Anaphylaxis is a life-threatening
IgE-dependent type 1
hypersensitivity reaction in which multiple organ systems are involved. The existence of
allergen exposure and specific
IgE are the major contributors to this systemic reaction. The decision of the immune system to respond to
allergens is highly dependent on factors including the type and load of
allergen, behavior and type of antigen-presenting cells, innate immune response stimulating substances in the same micromilieu, the tissue of exposure, interactions between T and B lymphocytes, costimulators, and genetic propensity known as atopy. Antigen-presenting cells introduce processed
allergens to T-helper lymphocytes, where a decision of developing different types of T-cell immunity is given under the influence of several
cytokines,
chemokines, costimulatory signals and regulatory T cells. Among Th2-type
cytokines,
interleukin (IL)-4 and
IL-13 are responsible for class switching in B cells, which results in production of
allergen-specific
IgE antibodies that bind to specific receptors on mast cells and basophils.
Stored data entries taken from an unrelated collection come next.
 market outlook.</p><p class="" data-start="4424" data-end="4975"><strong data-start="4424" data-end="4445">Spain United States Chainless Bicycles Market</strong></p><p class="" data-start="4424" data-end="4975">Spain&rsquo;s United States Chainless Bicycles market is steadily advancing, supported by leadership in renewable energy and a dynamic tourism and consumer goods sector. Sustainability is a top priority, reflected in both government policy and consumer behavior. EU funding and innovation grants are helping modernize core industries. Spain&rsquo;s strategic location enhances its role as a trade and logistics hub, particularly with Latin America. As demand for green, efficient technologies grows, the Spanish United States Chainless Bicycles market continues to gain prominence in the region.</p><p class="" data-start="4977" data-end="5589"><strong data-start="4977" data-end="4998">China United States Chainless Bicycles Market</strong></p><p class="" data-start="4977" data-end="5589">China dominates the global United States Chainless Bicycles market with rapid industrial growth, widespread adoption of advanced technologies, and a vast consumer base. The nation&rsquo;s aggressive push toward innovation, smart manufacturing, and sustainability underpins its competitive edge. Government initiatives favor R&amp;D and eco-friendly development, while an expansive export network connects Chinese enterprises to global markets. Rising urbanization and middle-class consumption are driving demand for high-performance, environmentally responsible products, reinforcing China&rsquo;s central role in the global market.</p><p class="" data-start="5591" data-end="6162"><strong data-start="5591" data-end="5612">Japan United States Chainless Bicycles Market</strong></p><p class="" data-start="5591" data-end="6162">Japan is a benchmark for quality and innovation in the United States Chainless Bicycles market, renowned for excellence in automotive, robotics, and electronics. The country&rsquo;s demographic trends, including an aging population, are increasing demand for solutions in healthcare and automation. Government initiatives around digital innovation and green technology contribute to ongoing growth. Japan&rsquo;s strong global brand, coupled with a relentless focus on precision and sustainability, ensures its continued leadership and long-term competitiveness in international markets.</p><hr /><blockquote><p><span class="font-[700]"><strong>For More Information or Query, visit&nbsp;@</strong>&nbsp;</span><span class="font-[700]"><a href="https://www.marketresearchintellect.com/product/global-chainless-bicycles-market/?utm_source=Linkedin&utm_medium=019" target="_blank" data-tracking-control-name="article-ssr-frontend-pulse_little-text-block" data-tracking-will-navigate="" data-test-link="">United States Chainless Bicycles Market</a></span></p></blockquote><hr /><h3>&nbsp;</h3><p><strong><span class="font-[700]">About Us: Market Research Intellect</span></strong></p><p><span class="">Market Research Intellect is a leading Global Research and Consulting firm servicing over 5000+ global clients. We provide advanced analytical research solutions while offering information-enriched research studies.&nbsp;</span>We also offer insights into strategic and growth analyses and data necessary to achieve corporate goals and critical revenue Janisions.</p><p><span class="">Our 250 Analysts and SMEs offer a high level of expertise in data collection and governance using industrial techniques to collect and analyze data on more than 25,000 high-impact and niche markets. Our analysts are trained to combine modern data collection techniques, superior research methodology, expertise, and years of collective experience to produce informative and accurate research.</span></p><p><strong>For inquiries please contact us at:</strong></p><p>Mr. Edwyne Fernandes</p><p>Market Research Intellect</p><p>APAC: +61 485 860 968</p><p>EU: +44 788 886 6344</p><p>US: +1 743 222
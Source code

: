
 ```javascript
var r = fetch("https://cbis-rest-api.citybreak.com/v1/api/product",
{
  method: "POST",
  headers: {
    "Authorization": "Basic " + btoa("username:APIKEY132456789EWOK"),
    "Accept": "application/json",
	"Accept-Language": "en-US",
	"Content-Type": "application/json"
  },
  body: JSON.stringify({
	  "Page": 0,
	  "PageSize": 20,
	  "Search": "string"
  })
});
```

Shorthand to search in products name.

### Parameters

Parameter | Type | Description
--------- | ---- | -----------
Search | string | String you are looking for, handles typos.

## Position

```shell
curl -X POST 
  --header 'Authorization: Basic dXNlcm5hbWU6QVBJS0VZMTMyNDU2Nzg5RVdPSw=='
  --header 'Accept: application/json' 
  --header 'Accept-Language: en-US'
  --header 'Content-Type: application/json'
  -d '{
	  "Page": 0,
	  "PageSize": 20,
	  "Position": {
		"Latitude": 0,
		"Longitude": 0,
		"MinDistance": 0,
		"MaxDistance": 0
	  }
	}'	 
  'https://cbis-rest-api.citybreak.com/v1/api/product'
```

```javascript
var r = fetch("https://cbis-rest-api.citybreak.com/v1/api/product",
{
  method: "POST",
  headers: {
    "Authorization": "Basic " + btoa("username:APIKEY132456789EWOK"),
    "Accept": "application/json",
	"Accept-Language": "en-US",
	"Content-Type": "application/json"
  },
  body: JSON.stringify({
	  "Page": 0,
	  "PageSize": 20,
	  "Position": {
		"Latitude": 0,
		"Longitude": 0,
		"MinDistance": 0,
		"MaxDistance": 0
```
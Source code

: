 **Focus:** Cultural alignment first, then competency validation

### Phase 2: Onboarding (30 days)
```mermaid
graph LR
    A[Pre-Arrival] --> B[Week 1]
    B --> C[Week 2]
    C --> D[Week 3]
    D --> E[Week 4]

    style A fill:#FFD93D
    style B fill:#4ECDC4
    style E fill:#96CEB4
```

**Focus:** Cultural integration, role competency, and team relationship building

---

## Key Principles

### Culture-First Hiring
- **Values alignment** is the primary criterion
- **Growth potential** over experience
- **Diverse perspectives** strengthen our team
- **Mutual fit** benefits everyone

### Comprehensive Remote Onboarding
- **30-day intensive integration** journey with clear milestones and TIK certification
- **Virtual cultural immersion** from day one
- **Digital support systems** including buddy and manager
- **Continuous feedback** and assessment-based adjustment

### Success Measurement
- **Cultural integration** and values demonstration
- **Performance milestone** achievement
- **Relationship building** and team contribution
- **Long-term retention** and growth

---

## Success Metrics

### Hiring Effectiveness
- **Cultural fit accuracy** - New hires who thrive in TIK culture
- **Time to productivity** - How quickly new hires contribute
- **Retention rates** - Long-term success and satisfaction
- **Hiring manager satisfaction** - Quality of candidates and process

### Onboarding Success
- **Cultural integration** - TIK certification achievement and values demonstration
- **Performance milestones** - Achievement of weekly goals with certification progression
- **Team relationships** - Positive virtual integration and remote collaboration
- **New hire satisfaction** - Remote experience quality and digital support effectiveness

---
After re-exposure to the sensitized
allergen, this phase is followed by activation of
IgE Fc receptors on mast cells and basophils resulting in biogenic mediator releases responsible for the symptoms and signs of
anaphylaxis. Since the discovery of regulatory T cells, the concepts of immune regulation have substantially changed during the last decade. Peripheral T-cell tolerance is a key immunologic mechanism in healthy immune response to
self antigens and non-infectious non-
self antigens. Both naturally occurring CD4+CD25+ regulatory T (Treg) cells and inducible populations of
allergen-specific, IL-10-secreting Treg type 1 cells inhibit
allergen-specific effector cells and have been shown to play a central role in the maintenance of peripheral homeostasis and the establishment of controlled immune responses. On the other hand, Th17 cells are characterized by their
IL-17 (or IL-17A),
IL-17F,
IL-6,
tumor necrosis factor-alpha, and
IL-22 expressions, which coordinate local tissue
inflammation through upregulation of proinflammatory
cytokines and
chemokines. This chapter is mainly focused on antigen presentation pathways and
allergen-specific T-cell responses.